In a charge such as that under consideration the gravamen of the offense is the intent of the accused to take human life by the use of poison, and while the law-makers have seen fit to make such use criminal when it consists in mingling the poison with food, drink or medicine, it appears to us unless there be some substantial doubt as to whether the article with which the poison was mingled be food, drink or medicine, the question would be of no great weight.
In addition to the authorities cited in our original opinion supporting the proposition that coffee or coffee-grounds are entitled to be considered as food, we call attention to Article 699, Vernon's P.C., wherein it is stated that the term "food," as used in our pure food laws, shall include all articles used for food, drink, confectionery or condiment, by man. We see no good reason for holding that Smith may be punished for selling adulterated food, to-wit: coffee, — under the pure food laws, and that Jones can not be convicted under another of our laws for trying to take life by mingling poison with a food, to-wit: coffee, when the only very dubious reason which can be assigned for the distinction is that coffee is a food under one law and not a food under the other.
We are in accord with State v.

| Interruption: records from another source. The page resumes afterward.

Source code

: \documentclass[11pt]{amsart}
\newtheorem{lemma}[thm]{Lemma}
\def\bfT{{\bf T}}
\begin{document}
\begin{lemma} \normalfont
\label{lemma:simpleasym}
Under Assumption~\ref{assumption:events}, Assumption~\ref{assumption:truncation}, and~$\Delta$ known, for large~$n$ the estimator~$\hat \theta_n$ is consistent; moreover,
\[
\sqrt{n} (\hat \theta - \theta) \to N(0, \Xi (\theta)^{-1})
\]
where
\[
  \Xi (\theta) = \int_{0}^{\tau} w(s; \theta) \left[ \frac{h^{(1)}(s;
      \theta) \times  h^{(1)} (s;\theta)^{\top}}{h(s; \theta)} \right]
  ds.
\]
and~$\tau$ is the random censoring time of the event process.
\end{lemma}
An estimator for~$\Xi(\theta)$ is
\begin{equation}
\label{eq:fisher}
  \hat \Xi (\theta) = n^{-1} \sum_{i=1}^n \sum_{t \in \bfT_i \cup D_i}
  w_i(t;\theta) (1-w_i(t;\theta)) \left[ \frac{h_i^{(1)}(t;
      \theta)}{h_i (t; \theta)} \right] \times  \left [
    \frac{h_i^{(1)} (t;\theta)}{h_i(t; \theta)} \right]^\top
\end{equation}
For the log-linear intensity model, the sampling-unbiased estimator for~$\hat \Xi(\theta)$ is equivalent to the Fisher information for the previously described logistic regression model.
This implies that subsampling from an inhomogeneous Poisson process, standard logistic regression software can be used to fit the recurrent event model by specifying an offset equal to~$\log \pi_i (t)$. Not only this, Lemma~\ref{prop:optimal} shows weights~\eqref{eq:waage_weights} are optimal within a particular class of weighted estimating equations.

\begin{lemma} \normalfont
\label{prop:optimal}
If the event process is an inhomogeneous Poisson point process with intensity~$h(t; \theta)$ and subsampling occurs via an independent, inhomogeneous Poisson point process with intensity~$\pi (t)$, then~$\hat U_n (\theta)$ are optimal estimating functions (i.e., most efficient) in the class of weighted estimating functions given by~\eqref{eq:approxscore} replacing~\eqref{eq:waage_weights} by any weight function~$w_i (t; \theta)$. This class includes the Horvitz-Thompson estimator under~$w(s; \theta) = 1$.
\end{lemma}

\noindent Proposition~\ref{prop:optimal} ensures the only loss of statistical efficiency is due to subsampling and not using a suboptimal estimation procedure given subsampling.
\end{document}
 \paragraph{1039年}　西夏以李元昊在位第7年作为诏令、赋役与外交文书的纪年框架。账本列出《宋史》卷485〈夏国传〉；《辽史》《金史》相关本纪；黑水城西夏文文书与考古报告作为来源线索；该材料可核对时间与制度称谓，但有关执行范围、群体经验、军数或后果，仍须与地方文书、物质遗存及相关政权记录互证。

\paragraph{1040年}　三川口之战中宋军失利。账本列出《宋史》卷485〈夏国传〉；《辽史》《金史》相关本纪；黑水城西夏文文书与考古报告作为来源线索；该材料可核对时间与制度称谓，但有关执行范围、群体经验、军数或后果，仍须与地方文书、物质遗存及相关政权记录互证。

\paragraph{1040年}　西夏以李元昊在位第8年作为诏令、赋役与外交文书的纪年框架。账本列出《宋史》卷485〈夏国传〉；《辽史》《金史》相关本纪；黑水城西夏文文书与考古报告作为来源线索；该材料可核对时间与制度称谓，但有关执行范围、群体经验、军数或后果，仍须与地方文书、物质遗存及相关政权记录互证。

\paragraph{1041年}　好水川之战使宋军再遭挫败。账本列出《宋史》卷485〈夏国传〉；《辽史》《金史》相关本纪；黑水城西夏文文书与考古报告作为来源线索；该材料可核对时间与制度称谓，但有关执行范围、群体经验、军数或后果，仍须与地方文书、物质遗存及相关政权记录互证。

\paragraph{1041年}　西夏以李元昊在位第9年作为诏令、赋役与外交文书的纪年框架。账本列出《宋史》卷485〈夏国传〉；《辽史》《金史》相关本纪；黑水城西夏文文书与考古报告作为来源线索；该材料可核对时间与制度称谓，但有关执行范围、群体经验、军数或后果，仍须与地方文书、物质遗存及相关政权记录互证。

Ohmer, 34 Mo. App., 115, which holds tobacco not to be a food; and not in disagreement with Botelor v. Washington, 3 Fed. 962, which holds rye chops to be food for animals, but not of the human species. We also think it too restrictive to require that what is meant by the term "food" be some article in a then condition for immediate human consumption without further process.
Our opinion is questioned for its statement that appellant testified that after placing the poison in the coffee-pot he recanted and sought to remove same but its presence had been discovered and he was prevented. This statement appeared in appellant's confession and we *Page 218 
should have so stated, but the inadvertence was of no effect upon the conclusions reached.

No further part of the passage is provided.